Grammatical strategies to encode argument structure are argued to gradually
develop in younger generations, with ISL showing preference for verb agreement,
which is fully developed in the third group, and ABSL for word order (SOV order
is predominant by the third generation), without verb agreement. Verb agreement
in sign languages takes place when the arguments’ R-loci, i.e. the points of
space which their referents are associated to, are incorporated into the verb
form by pointing or eye gaze. Meir also identifies intermediate steps to mark
verb agreement in first- and second-generation ISL signers. For example, some
signers localise referents in space, without integrating these R-loci into the
verb form, other signers use ‘auxiliary’ signs that move between the R-loci
without this movement being part of the verb form, or they mark agreement only
with the object, but not with the subject.

In ‘Animacy in Blackfoot: Implications for Event Structure and Clause
Structure’, Elizabeth Ritter and Sara Thomas Rosen investigate a particular type
of verbal morphology, so-called finals, in the Algonquian language Blackfoot.
Different finals result in four verb stem classes: intransitive (in)animate (II
& IA; the subject is (in)animate), and transitive (in)animate (TI & TA; the
object is (in)animate). They propose that, rather than marking an aspectual or a
lexical argument structure distinction, these finals are overt exponents of v,
since they have both syntactic and semantic properties generally attributed to
v.
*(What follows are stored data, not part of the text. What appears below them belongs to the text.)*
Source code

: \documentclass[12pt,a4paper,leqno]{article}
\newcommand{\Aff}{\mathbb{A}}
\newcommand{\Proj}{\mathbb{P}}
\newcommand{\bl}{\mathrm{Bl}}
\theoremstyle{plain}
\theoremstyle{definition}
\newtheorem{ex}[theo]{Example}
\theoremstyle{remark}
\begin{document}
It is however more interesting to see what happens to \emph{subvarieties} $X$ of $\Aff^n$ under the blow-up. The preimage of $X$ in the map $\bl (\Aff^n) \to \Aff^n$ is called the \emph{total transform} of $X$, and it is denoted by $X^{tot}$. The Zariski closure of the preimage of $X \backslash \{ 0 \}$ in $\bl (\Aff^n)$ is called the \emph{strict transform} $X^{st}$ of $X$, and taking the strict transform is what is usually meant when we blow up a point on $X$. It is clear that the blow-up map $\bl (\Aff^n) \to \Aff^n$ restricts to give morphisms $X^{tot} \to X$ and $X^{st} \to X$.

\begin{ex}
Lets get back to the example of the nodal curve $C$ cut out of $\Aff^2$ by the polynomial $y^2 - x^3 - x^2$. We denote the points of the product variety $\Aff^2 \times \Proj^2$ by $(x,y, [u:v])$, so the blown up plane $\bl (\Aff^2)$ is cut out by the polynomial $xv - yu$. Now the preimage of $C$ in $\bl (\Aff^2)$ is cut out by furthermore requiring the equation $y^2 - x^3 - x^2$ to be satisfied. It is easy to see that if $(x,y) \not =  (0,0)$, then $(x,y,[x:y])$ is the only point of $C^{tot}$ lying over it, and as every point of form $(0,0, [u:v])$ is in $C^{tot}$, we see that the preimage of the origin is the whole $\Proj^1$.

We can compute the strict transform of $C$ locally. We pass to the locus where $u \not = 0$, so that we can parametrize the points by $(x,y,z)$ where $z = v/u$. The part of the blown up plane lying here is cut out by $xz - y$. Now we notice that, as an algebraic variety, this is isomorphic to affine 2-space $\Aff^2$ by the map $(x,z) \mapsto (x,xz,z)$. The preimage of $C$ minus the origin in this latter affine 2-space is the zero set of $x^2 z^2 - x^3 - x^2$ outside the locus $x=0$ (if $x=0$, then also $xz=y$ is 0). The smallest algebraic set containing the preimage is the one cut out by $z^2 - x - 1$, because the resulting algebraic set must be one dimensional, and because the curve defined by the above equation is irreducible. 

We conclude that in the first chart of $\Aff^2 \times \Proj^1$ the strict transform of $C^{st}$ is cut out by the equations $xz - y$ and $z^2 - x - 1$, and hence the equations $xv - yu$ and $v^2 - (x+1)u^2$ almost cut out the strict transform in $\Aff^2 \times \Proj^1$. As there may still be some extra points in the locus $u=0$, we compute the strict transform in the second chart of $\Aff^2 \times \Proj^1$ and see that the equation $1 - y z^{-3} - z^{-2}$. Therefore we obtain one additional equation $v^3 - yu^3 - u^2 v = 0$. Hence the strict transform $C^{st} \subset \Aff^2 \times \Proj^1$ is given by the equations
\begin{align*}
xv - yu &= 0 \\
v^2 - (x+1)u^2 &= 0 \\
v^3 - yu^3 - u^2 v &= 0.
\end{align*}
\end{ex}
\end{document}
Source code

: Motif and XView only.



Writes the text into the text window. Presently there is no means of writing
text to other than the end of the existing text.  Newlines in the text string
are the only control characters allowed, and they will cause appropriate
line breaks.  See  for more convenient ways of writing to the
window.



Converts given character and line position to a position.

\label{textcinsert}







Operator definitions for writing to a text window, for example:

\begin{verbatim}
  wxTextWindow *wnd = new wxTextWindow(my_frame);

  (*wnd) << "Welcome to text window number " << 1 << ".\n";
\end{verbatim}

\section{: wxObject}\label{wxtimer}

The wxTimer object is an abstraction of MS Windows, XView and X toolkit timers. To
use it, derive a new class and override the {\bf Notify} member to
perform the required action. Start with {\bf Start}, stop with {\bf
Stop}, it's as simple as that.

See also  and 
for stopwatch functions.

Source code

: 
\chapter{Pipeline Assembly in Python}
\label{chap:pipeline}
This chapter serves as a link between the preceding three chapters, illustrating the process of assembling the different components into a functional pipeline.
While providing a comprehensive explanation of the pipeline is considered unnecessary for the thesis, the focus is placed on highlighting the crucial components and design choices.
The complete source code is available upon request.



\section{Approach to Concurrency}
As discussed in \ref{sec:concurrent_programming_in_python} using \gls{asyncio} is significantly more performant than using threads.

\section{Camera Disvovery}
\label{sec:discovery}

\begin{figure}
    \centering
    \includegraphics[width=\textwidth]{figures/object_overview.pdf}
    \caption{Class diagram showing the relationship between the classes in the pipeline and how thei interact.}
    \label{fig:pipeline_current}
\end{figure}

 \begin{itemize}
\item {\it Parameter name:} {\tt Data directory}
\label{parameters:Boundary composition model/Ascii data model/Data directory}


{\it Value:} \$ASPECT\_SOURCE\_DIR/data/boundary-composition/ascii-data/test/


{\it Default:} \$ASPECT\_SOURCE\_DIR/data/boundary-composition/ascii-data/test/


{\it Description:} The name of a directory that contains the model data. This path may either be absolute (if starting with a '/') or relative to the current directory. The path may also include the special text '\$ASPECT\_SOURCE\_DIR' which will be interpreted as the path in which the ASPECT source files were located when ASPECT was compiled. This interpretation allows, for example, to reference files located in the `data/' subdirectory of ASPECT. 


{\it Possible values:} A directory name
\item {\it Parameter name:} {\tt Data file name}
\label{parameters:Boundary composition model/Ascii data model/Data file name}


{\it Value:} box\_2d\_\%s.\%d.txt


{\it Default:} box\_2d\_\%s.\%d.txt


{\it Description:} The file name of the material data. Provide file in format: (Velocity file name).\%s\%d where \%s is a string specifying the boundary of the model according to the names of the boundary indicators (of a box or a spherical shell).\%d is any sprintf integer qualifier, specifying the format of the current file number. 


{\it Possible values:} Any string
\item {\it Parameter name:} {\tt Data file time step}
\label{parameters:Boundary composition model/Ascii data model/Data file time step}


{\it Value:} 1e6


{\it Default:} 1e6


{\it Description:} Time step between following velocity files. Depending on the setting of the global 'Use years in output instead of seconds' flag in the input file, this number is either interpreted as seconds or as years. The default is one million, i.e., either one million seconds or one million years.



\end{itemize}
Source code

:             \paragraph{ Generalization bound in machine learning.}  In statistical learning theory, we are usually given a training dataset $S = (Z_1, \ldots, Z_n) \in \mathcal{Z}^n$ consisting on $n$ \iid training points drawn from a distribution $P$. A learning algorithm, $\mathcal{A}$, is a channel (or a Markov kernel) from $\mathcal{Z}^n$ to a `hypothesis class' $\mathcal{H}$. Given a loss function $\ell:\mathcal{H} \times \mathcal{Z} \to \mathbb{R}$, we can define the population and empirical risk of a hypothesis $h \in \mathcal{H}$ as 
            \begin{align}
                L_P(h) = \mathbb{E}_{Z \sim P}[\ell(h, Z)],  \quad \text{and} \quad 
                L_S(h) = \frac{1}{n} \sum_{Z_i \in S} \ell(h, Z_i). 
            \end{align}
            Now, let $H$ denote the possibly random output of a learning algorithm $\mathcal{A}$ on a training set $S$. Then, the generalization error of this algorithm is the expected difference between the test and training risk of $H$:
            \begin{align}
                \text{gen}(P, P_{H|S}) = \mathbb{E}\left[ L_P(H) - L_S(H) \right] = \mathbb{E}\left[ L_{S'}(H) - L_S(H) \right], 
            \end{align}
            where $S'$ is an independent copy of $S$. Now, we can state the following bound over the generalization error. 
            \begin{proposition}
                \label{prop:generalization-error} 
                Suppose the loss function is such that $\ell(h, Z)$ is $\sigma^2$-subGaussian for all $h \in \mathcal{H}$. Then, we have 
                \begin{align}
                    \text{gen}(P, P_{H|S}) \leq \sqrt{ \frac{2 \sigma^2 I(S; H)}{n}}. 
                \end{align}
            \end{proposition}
In particular, all and only transitive finals are shown to license a DP
object, including unselected objects, such as benefactives, or so-called
cross-clausal agreement. Semantically, TI, TA and IA finals are argued to impose
an animacy restriction on the external argument and thus to theta-assign this
argument, whereas II finals do not, and the respective verbs are unaccusative.
They conclude that these properties make Blackfoot finals a mixed category with
functional (object licensing, Case-checking) as well as lexical properties
(theta-marking). Ritter & Rosen refute the alternative hypothesis that finals
mark (a)telicity by showing that verbs that can appear with both transitive and
intransitive finals, e.g. ‘eat’, behave alike with respect to standard telicity
tests, no matter whether they appear with a transitive or an intransitive final.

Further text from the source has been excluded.